The data below must be repeated exactly. Leave nothing out.

Source material >>
------------------------------

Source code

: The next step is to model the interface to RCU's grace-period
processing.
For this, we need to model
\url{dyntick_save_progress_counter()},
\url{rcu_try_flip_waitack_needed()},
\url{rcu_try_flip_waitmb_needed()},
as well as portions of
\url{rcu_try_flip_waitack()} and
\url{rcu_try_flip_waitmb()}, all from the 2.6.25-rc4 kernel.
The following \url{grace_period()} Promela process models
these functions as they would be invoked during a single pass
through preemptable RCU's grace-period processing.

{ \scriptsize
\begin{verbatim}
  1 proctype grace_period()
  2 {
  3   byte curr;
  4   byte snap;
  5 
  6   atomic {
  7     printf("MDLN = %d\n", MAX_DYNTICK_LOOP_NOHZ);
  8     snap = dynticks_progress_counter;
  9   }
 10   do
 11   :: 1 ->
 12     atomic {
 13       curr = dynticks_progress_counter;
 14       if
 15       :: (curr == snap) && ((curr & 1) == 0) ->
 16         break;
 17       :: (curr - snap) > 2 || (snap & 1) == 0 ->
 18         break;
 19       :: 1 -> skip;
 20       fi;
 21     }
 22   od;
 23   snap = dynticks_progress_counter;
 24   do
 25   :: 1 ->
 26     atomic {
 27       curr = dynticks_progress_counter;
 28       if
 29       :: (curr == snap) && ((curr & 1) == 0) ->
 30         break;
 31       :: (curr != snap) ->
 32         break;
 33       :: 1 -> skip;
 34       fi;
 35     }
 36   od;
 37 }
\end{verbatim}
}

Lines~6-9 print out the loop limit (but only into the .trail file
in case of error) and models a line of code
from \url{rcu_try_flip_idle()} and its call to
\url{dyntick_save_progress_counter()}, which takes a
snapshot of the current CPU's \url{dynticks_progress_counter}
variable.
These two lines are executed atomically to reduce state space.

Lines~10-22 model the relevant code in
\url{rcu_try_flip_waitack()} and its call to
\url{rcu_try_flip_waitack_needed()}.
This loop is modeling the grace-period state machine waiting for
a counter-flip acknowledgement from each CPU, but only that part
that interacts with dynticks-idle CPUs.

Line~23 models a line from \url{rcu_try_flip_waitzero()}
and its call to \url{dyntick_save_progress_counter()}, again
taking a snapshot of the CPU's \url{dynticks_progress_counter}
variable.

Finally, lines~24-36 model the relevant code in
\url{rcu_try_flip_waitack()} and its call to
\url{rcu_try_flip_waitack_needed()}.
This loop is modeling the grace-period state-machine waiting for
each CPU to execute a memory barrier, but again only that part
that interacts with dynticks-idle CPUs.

------------------------------

Solution for this exercise >>
Source code

: The next step is to model the interface to RCU's grace-period
processing.
For this, we need to model
\url{dyntick_save_progress_counter()},
\url{rcu_try_flip_waitack_needed()},
\url{rcu_try_flip_waitmb_needed()},
as well as portions of
\url{rcu_try_flip_waitack()} and
\url{rcu_try_flip_waitmb()}, all from the 2.6.25-rc4 kernel.
The following \url{grace_period()} Promela process models
these functions as they would be invoked during a single pass
through preemptable RCU's grace-period processing.

{ \scriptsize
\begin{verbatim}
  1 proctype grace_period()
  2 {
  3   byte curr;
  4   byte snap;
  5 
  6   atomic {
  7     printf("MDLN = %d\n", MAX_DYNTICK_LOOP_NOHZ);
  8     snap = dynticks_progress_counter;
  9   }
 10   do
 11   :: 1 ->
 12     atomic {
 13       curr = dynticks_progress_counter;
 14       if
 15       :: (curr == snap) && ((curr & 1) == 0) ->
 16         break;
 17       :: (curr - snap) > 2 || (snap & 1) == 0 ->
 18         break;
 19       :: 1 -> skip;
 20       fi;
 21     }
 22   od;
 23   snap = dynticks_progress_counter;
 24   do
 25   :: 1 ->
 26     atomic {
 27       curr = dynticks_progress_counter;
 28       if
 29       :: (curr == snap) && ((curr & 1) == 0) ->
 30         break;
 31       :: (curr != snap) ->
 32         break;
 33       :: 1 -> skip;
 34       fi;
 35     }
 36   od;
 37 }
\end{verbatim}
}

Lines~6-9 print out the loop limit (but only into the .trail file
in case of error) and models a line of code
from \url{rcu_try_flip_idle()} and its call to
\url{dyntick_save_progress_counter()}, which takes a
snapshot of the current CPU's \url{dynticks_progress_counter}
variable.
These two lines are executed atomically to reduce state space.

Lines~10-22 model the relevant code in
\url{rcu_try_flip_waitack()} and its call to
\url{rcu_try_flip_waitack_needed()}.
This loop is modeling the grace-period state machine waiting for
a counter-flip acknowledgement from each CPU, but only that part
that interacts with dynticks-idle CPUs.

Line~23 models a line from \url{rcu_try_flip_waitzero()}
and its call to \url{dyntick_save_progress_counter()}, again
taking a snapshot of the CPU's \url{dynticks_progress_counter}
variable.

Finally, lines~24-36 model the relevant code in
\url{rcu_try_flip_waitack()} and its call to
\url{rcu_try_flip_waitack_needed()}.
This loop is modeling the grace-period state-machine waiting for
each CPU to execute a memory barrier, but again only that part
that interacts with dynticks-idle CPUs.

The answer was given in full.